Caça-Níqueis De Boteco De Chinês

Eu tinha planejado meu ato solitário, mudo e inútil de rebeldia para o dia de hoje, dia em que a democracia nos obriga a ir às urnas, sob pena de multa ou justificativa.
Visto que vigora uma "Lei Seca" que impede o consumo de bebidas alcoólicas até às 17 horas em locais públicos nos dias de eleição, decidi que iria tomando uma latinha de cerveja no percurso de minha casa até o local de votação, a latinha já estava a postos em minha geladeira desde ontem. 

Já me imaginava de latinha em punho, a pisar o asfalto com passos e ares de Al Capone, torcendo para que o Kevin Costner ousasse se interpor em meu caminho. Eu sacaria de minha arma e estouraria seus miolos; rapaz, como eu adoraria estourar os miolos do chato do Kevin Costner.
Aí, pouco antes de dormir, sem querer, vendo as últimas tendências das eleições, descobri que em alguns estados da federação, incluso o de SP, não haveria a tal Lei Seca nesse pleito, a bebida estava liberada.
Pronto, meu ato rebelde havia sido posto por terra, neutralizado. Essa é a merda de viver sob uma Constituição permissiva, aqui tudo pode, nem dá pra brincar, vez em quando, de fora-da-lei. Desanimei e fui votar a seco, mesmo.

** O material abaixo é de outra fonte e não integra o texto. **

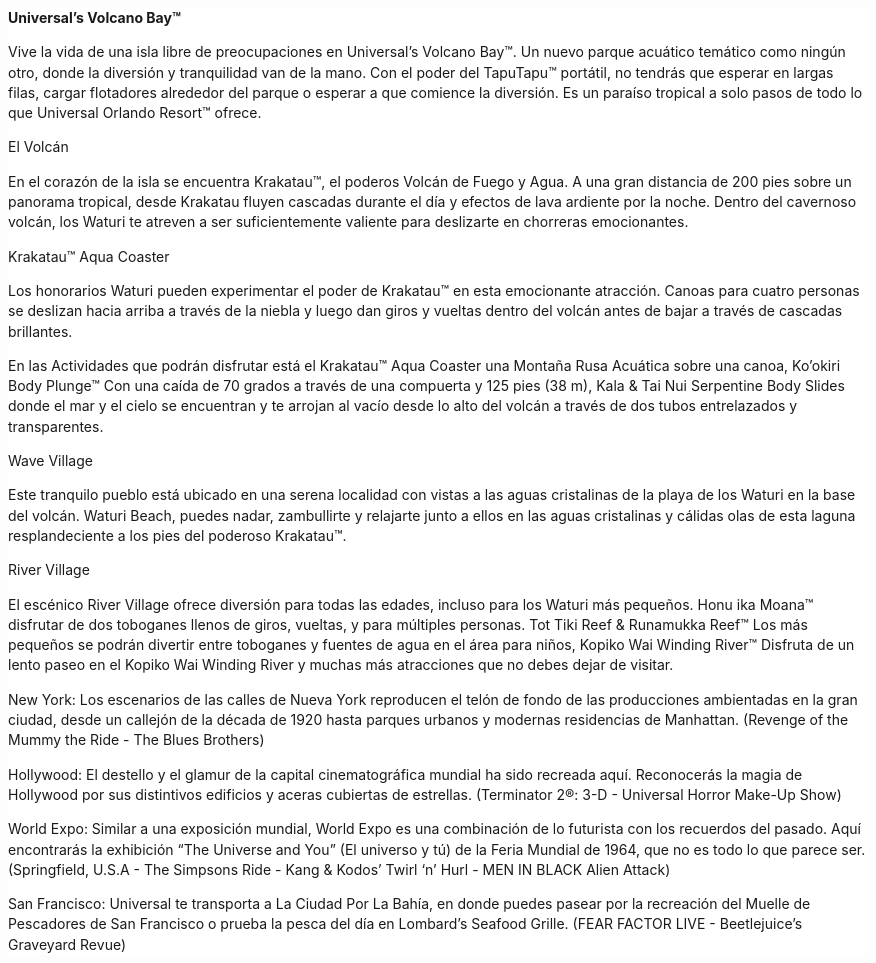 **Universal’s Volcano Bay™**

Vive la vida de una isla libre de preocupaciones en Universal’s Volcano Bay™. Un nuevo parque acuático temático como ningún otro, donde la diversión y tranquilidad van de la mano. Con el poder del TapuTapu™ portátil, no tendrás que esperar en largas filas, cargar flotadores alrededor del parque o esperar a que comience la diversión. Es un paraíso tropical a solo pasos de todo lo que Universal Orlando Resort™ ofrece.

El Volcán

En el corazón de la isla se encuentra Krakatau™, el poderos Volcán de Fuego y Agua. A una gran distancia de 200 pies sobre un panorama tropical, desde Krakatau fluyen cascadas durante el día y efectos de lava ardiente por la noche. Dentro del cavernoso volcán, los Waturi te atreven a ser suficientemente valiente para deslizarte en chorreras emocionantes.

Krakatau™ Aqua Coaster

Los honorarios Waturi pueden experimentar el poder de Krakatau™ en esta emocionante atracción. Canoas para cuatro personas se deslizan hacia arriba a través de la niebla y luego dan giros y vueltas dentro del volcán antes de bajar a través de cascadas brillantes.

En las Actividades que podrán disfrutar está el Krakatau™ Aqua Coaster  una Montaña Rusa Acuática sobre una canoa, Ko’okiri Body Plunge™ Con una caída de 70 grados a través de una compuerta y 125 pies (38 m), Kala & Tai Nui Serpentine Body Slides donde el mar y el cielo se encuentran y te arrojan al vacío desde lo alto del volcán a través de dos tubos entrelazados y transparentes.

Wave Village

Este tranquilo pueblo está ubicado en una serena localidad con vistas a las aguas cristalinas de la playa de los Waturi en la base del volcán. Waturi Beach, puedes nadar, zambullirte y relajarte junto a ellos en las aguas cristalinas y cálidas olas de esta laguna resplandeciente a los pies del poderoso Krakatau™.


River Village

El escénico River Village ofrece diversión para todas las edades, incluso para los Waturi más pequeños. Honu ika Moana™ disfrutar de dos toboganes llenos de giros, vueltas, y para múltiples personas. Tot Tiki Reef & Runamukka Reef™ Los más pequeños se podrán divertir entre toboganes y fuentes de agua en el área para niños, Kopiko Wai Winding River™ Disfruta de un lento paseo en el Kopiko Wai Winding River y muchas más atracciones que no debes dejar de visitar.

New York: Los escenarios de las calles de Nueva York reproducen el telón de fondo de las producciones ambientadas en la gran ciudad, desde un callejón de la década de 1920 hasta parques urbanos y modernas residencias de Manhattan. (Revenge of the Mummy the Ride - The Blues Brothers)

Hollywood: El destello y el glamur de la capital cinematográfica mundial ha sido recreada aquí. Reconocerás la magia de Hollywood por sus distintivos edificios y aceras cubiertas de estrellas. (Terminator 2®: 3-D - Universal Horror Make-Up Show)

World Expo: Similar a una exposición mundial, World Expo es una combinación de lo futurista con los recuerdos del pasado. Aquí encontrarás la exhibición “The Universe and You” (El universo y tú) de la Feria Mundial de 1964, que no es todo lo que parece ser. (Springfield, U.S.A - The Simpsons Ride - Kang & Kodos’ Twirl ‘n’ Hurl - MEN IN BLACK Alien Attack)

San Francisco: Universal te transporta a La Ciudad Por La Bahía, en donde puedes pasear por la recreación del Muelle de Pescadores de San Francisco o prueba la pesca del día en Lombard’s Seafood Grille. (FEAR FACTOR LIVE - Beetlejuice’s Graveyard Revue)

Pelo menos, pensei eu ao chegar na porta de minha seção eleitoral, a coisa será rápida, havia apenas 4 pessoas na fila. Acontece que  meu azar costuma falar mais alto nessas horas e alterar todas as probabilidades aparentemente favoráveis. E hoje não foi diferente.
De repente, do nada, alguém deve ter aberto a porta de algum asilo geriátrico ali por perto, choveram idosos na minha seção, não está escrito em nenhum gibi o tanto de bengalas, orelhas peludas e cabelos roxos que passaram na minha frente. E o tempo que a velharada demora pra votar? Velho devia ficar em casa, já fizeram o que podiam pelo mundo, ou seja, nada; deviam ficar em casa e passar a vez para os mais jovens tentarem fazer o que puderem pelo mundo, ou seja, nada também.  
Quando eu for velho, quando for considerado legalmente velho, nem sairei de casa. Ou melhor, sairei apenas para ir ao mercado comprar minha cerveja, minha pouca ração e, ninguém é de ferro, para dar uma olhadinha de soslaio nos peitos das moças do caixa.
Enfim entrei e comecei a votar; anulei deputado estadual, Tiririca para deputado federal, nulos também para os dois senadores e o governador, e legenda 45 para presidente.
Um fenômeno paranormal ocorreu quando digitei 45 e apareceu lá a foto do José Serra, ao lado da foto do Serra, surgiu uma foto minha, de quando eu tinha meus 15, 16 anos, com cara de censura e reprovação ao meu voto.
Eu sou chato hoje, mas ninguém tem noção do quão mais chato eu era na adolescência, fui daqueles adolescentes tímidos, que só assistiam a cult movies, frequentava debates e mesas redondas na época das fraudulentas Diretas Já, fazia ares de politizado, toda essa merda que nunca serviu pra nada. E foi esse meu EU que apareceu lá ao lado do Serra quando meu dedo estava para confirmar o voto no Vampiro. 
Hesitei por uma fração de segundo, mas reagi, afinal quem é que paga as contas? Eu ou aquele fedelho que nunca fez nem pro papel com o qual limpava a bunda? Eu ou aquele idiotinha que nunca conseguia nem pegar mulher? Mandei-o mentalmente tomar no cu e sua foto desapareceu. Tasquei o dedo no "confirma".
Incrível como ando cada vez mais reacionário, mas talvez essa seja minha rebeldia. Em tempos de indefinições, imprecisões, de valores postos de ponta-cabeça ou simplesmente eliminados, de realidades cada vez mais confusas, mutáveis e efêmeras, ser rebelde é isso : atracar-se ao tradicional.
Se bem que tudo isso não muda em nada o já programado nas altas esferas, essa eleição já é da Dilma, candidata do governo, as urnas já estão manipuladas para a "casa" ganhar, já estão viciadas feito aqueles caça-níqueis de buteco de chinês, todo mundo joga sabendo que vai perder. Senti-me assim, votei contra a situação, mas sabendo da inutilidade, o chinês sempre ganha.
Quis sair de casa como um Al Capone, não deu. 
Voltei para casa orgulhoso de meu reacionarismo, voltei para casa com andar de Clint Eastwood, com minha magnum .44 no coldre sob o sovaco.